## EXERCISE GOAL
Set down a precise copy of the whole listing.

──────────

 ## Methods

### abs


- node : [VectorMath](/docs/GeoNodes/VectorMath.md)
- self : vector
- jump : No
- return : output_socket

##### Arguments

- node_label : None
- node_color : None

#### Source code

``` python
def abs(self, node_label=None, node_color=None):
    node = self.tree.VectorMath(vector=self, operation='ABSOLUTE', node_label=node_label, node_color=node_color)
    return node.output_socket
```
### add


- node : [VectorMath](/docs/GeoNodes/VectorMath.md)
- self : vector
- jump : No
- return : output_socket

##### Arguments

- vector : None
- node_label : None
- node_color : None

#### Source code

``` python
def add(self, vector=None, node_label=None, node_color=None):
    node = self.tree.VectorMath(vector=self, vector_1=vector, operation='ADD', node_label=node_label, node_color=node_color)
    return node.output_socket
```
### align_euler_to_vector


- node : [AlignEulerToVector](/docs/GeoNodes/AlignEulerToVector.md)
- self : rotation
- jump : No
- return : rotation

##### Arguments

──────────

## WRITTEN RESPONSE
 ## Methods

### abs


- node : [VectorMath](/docs/GeoNodes/VectorMath.md)
- self : vector
- jump : No
- return : output_socket

##### Arguments

- node_label : None
- node_color : None

#### Source code

``` python
def abs(self, node_label=None, node_color=None):
    node = self.tree.VectorMath(vector=self, operation='ABSOLUTE', node_label=node_label, node_color=node_color)
    return node.output_socket
```
### add


- node : [VectorMath](/docs/GeoNodes/VectorMath.md)
- self : vector
- jump : No
- return : output_socket

##### Arguments

- vector : None
- node_label : None
- node_color : None

#### Source code

``` python
def add(self, vector=None, node_label=None, node_color=None):
    node = self.tree.VectorMath(vector=self, vector_1=vector, operation='ADD', node_label=node_label, node_color=node_color)
    return node.output_socket
```
### align_euler_to_vector


- node : [AlignEulerToVector](/docs/GeoNodes/AlignEulerToVector.md)
- self : rotation
- jump : No
- return : rotation

##### Arguments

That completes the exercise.